> _Task item_: Copy out the data that follows exactly, leaving out no line.

Records contained in a dataset

=====

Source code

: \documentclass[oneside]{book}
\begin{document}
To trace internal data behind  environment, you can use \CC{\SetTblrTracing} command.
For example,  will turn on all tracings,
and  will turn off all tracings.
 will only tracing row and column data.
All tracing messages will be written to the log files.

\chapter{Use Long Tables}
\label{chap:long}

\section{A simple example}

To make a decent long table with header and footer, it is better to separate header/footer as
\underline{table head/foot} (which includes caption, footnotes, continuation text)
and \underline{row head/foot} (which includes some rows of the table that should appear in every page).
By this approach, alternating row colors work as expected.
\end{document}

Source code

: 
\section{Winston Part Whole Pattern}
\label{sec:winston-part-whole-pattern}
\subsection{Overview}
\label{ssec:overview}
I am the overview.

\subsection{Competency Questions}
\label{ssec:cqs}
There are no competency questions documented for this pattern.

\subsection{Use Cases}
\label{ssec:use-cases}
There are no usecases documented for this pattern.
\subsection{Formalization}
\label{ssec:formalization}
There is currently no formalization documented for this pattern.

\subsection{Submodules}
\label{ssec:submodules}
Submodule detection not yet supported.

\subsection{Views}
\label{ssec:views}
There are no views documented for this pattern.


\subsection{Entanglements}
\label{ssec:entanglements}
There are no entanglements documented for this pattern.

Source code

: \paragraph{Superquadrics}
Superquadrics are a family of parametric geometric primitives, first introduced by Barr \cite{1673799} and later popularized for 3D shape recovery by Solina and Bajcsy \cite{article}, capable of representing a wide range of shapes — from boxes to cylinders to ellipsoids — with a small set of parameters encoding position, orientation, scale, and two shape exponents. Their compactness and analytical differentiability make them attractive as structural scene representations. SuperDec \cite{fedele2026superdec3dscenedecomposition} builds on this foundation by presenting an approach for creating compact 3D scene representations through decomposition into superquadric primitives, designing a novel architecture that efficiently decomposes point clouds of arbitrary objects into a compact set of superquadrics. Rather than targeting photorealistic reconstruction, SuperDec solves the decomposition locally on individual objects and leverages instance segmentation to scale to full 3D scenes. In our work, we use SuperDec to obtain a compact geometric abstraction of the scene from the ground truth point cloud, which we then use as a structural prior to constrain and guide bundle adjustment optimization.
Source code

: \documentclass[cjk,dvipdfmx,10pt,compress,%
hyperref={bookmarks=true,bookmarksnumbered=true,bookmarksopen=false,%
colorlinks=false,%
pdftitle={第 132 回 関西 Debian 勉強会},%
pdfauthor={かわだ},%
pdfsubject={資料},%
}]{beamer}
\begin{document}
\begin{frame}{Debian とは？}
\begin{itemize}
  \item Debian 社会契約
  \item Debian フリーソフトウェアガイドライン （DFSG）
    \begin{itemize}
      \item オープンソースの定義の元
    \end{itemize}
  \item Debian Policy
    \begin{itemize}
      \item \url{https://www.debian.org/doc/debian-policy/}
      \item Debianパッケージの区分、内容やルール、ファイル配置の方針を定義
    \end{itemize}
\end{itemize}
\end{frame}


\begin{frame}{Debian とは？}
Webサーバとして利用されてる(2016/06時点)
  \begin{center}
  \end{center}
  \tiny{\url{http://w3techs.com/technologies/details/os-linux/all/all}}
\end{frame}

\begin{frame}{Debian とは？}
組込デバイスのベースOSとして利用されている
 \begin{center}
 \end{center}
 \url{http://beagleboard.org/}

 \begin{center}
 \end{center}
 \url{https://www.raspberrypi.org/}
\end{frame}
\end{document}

=====

> _Written reply_:
Source code

: \documentclass[oneside]{book}
\begin{document}
To trace internal data behind  environment, you can use \CC{\SetTblrTracing} command.
For example,  will turn on all tracings,
and  will turn off all tracings.
 will only tracing row and column data.
All tracing messages will be written to the log files.

\chapter{Use Long Tables}
\label{chap:long}

\section{A simple example}

To make a decent long table with header and footer, it is better to separate header/footer as
\underline{table head/foot} (which includes caption, footnotes, continuation text)
and \underline{row head/foot} (which includes some rows of the table that should appear in every page).
By this approach, alternating row colors work as expected.
\end{document}

Source code

: 
\section{Winston Part Whole Pattern}
\label{sec:winston-part-whole-pattern}
\subsection{Overview}
\label{ssec:overview}
I am the overview.

\subsection{Competency Questions}
\label{ssec:cqs}
There are no competency questions documented for this pattern.

\subsection{Use Cases}
\label{ssec:use-cases}
There are no usecases documented for this pattern.
\subsection{Formalization}
\label{ssec:formalization}
There is currently no formalization documented for this pattern.

\subsection{Submodules}
\label{ssec:submodules}
Submodule detection not yet supported.

\subsection{Views}
\label{ssec:views}
There are no views documented for this pattern.


\subsection{Entanglements}
\label{ssec:entanglements}
There are no entanglements documented for this pattern.

Source code

: \paragraph{Superquadrics}
Superquadrics are a family of parametric geometric primitives, first introduced by Barr \cite{1673799} and later popularized for 3D shape recovery by Solina and Bajcsy \cite{article}, capable of representing a wide range of shapes — from boxes to cylinders to ellipsoids — with a small set of parameters encoding position, orientation, scale, and two shape exponents. Their compactness and analytical differentiability make them attractive as structural scene representations. SuperDec \cite{fedele2026superdec3dscenedecomposition} builds on this foundation by presenting an approach for creating compact 3D scene representations through decomposition into superquadric primitives, designing a novel architecture that efficiently decomposes point clouds of arbitrary objects into a compact set of superquadrics. Rather than targeting photorealistic reconstruction, SuperDec solves the decomposition locally on individual objects and leverages instance segmentation to scale to full 3D scenes. In our work, we use SuperDec to obtain a compact geometric abstraction of the scene from the ground truth point cloud, which we then use as a structural prior to constrain and guide bundle adjustment optimization.
Source code

: \documentclass[cjk,dvipdfmx,10pt,compress,%
hyperref={bookmarks=true,bookmarksnumbered=true,bookmarksopen=false,%
colorlinks=false,%
pdftitle={第 132 回 関西 Debian 勉強会},%
pdfauthor={かわだ},%
pdfsubject={資料},%
}]{beamer}
\begin{document}
\begin{frame}{Debian とは？}
\begin{itemize}
  \item Debian 社会契約
  \item Debian フリーソフトウェアガイドライン （DFSG）
    \begin{itemize}
      \item オープンソースの定義の元
    \end{itemize}
  \item Debian Policy
    \begin{itemize}
      \item \url{https://www.debian.org/doc/debian-policy/}
      \item Debianパッケージの区分、内容やルール、ファイル配置の方針を定義
    \end{itemize}
\end{itemize}
\end{frame}


\begin{frame}{Debian とは？}
Webサーバとして利用されてる(2016/06時点)
  \begin{center}
  \end{center}
  \tiny{\url{http://w3techs.com/technologies/details/os-linux/all/all}}
\end{frame}

\begin{frame}{Debian とは？}
組込デバイスのベースOSとして利用されている
 \begin{center}
 \end{center}
 \url{http://beagleboard.org/}

 \begin{center}
 \end{center}
 \url{https://www.raspberrypi.org/}
\end{frame}
\end{document}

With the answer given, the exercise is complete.